陸聽晚徑直來到沙發前,隨即放下書包,爬上了沙發,在他身旁挨著坐下了。
陸延修還是沒有什麼反應,一雙眼盯在書上,就跟看不到陸聽晚似的。
喉結,卻不自然地上下滾動了兩下。
睫毛也跟著顫了顫。
眼角餘光處,看到陸聽晚側著身子,拉開了書包拉鏈,從裡麵拿出了什麼東西。
然後鋪開一大張,直接放在了他手裡的書本上。
陸延修下意識看了眼。
試卷上那大紅色的“一百分”簡直不要太刺眼。
他怔了兩秒後,拿起試卷,放下了書本。
看了看試卷後,他側頭看向了陸聽晚。
“我還丟不丟你臉了?”陸聽晚奶聲奶氣的聲音響起。
語氣裡,有著幾分小傲嬌。
陸延修看著她,沒作聲。
卻聽她又道:“你還說不說我腦袋裡裝的都是薯片了?”
陸延修還是看著她,不作聲。
陸聽晚見他一直盯著她,都不說話,不由得扭起了兩條小眉頭,鼓起了小臉:
“我沒有抄彆人的,都是我自己寫的,全班就我一個一百分呢,你不信可以去問老師。”
陸延修終於有了反應,他不太自然地收回了目光,嘴上臭脾氣地說了句:“……我什麼時候說你抄彆人了?”
他說著,看向了手裡的試卷。
數學試卷,都是算數題。
陸聽晚那天馬行空的想象力和自我主宰世界的行動力完全無處發揮。
隻得老老實實答題。
“那你剛剛一直盯著我,不是懷疑我那是什麼?”陸聽晚才不相信他的話。
“哼,秋姨說你昨晚沒睡好,我看你精神挺好的。

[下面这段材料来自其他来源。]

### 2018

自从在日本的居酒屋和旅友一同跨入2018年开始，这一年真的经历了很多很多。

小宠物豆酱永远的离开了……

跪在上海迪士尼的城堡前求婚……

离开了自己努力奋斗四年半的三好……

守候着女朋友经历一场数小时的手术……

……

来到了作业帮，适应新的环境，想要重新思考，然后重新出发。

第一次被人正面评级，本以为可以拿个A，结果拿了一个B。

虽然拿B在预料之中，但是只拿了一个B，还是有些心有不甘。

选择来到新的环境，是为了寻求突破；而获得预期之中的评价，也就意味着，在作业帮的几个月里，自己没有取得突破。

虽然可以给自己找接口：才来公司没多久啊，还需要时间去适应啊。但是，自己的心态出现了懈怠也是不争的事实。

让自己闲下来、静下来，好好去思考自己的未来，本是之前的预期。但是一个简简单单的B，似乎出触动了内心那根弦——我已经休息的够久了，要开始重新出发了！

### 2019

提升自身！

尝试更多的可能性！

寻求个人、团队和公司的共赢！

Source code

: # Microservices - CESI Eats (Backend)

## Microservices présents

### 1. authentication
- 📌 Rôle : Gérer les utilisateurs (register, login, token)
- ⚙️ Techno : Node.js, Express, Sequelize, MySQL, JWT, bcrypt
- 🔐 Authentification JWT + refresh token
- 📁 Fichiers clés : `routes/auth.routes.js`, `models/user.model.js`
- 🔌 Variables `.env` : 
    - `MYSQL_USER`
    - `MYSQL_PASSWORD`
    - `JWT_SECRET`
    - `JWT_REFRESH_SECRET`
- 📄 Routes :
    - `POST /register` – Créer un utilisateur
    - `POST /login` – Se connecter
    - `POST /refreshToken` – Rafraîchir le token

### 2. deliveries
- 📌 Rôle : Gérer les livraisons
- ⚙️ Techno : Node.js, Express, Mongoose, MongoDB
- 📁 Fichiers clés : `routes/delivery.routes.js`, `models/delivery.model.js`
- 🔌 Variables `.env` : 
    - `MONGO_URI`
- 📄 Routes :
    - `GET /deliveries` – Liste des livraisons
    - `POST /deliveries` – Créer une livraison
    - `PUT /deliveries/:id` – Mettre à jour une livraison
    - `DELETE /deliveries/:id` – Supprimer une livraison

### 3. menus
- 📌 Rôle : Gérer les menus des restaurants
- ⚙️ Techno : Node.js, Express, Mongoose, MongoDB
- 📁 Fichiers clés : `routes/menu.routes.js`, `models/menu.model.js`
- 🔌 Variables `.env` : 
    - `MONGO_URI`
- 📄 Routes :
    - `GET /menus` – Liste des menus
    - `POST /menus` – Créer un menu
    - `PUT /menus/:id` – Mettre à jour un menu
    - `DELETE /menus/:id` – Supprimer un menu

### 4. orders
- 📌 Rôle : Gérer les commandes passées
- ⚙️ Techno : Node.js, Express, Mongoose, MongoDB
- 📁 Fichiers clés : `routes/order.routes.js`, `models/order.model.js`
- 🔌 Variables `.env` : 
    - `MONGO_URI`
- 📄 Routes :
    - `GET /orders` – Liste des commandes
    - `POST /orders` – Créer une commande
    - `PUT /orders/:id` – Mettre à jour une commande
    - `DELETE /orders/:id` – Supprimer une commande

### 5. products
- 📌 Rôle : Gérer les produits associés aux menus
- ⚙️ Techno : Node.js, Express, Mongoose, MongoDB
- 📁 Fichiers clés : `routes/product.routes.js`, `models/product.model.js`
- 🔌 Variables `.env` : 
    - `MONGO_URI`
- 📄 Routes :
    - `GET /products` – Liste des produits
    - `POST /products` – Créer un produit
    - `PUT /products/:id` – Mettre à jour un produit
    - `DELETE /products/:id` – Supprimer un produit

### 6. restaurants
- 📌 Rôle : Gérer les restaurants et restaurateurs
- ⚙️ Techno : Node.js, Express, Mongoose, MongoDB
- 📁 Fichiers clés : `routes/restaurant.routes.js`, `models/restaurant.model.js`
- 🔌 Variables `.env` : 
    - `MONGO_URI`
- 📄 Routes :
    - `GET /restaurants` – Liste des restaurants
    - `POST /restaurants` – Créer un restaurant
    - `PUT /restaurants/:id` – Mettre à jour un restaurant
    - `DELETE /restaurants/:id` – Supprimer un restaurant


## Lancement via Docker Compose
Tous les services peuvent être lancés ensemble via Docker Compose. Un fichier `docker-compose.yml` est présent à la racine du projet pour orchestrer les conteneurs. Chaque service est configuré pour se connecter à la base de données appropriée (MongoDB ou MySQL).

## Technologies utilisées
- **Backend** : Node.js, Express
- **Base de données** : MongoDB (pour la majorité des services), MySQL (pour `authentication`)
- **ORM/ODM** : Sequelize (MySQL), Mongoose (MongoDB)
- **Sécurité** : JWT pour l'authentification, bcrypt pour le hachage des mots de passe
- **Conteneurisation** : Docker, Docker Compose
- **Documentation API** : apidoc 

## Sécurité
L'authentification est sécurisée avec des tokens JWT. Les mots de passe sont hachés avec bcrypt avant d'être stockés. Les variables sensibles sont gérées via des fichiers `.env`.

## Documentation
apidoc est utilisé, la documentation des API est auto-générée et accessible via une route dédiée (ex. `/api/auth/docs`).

”
陸延修嘲諷了一句。
說出這話時,他的心思,已然不在試卷上了。
果然,懷疑自己有可能打了陸聽晚而心煩意亂了一整天的陸延修,終於從陸聽晚的嘴裡聽到了自己想知道了——
“我本來就沒睡好,今天上課差點就打瞌睡了,就是因為你。”說起昨晚的事,陸聽晚還有些生氣。
“關我什麼事。”
嘴上這麼應著,心裡卻不由得輕鬆了幾分。
看樣子,自己昨晚沒打她。
要不然以她的倔脾氣,怎麼可能會跟他說話。
他就說嘛,他陸延修脾氣再不好,也不至於抓著個孩子打。
更何況他陸延修又沒有家暴的禽獸潛質。
那昨晚……到底是個什麼情況?
見陸延修沒有一點做錯了事而不好意思的樣子,陸聽晚氣呼呼道:
“就是你,喝得一身臭死了,還羅裡吧嗦的,吵得我都沒辦法睡覺了。”
陸延修皺眉,似是不敢相信陸聽晚嘴裡喝醉酒的自己。
他看向她,板著臉教訓道:“彆胡說八道啊。”
“本來就是,我好心給你洗臉,你還嫌棄我,都說了你臭,你還故意往我身上湊,熏死人了。”陸聽晚回憶起昨晚那酒氣,就忍不住一臉的嫌棄。
“……”陸延修眼角微抽了下。
他昨晚……是這樣的?
怎麼可能!!!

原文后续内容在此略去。